┌──

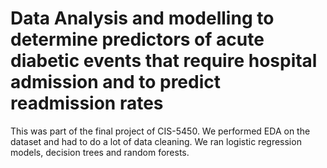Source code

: # Data Analysis and modelling to determine predictors of acute diabetic events that require hospital admission and to predict readmission rates

This was part of the final project of CIS-5450.
We performed EDA on the dataset and had to do a lot of data cleaning.
We ran logistic regression models, decision trees and random forests.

└──

ACTIVITY. Repeat the data word for word; drop the pictures.

ANSWER FOR THE TASK.
Source code

: # Data Analysis and modelling to determine predictors of acute diabetic events that require hospital admission and to predict readmission rates

This was part of the final project of CIS-5450.
We performed EDA on the dataset and had to do a lot of data cleaning.
We ran logistic regression models, decision trees and random forests.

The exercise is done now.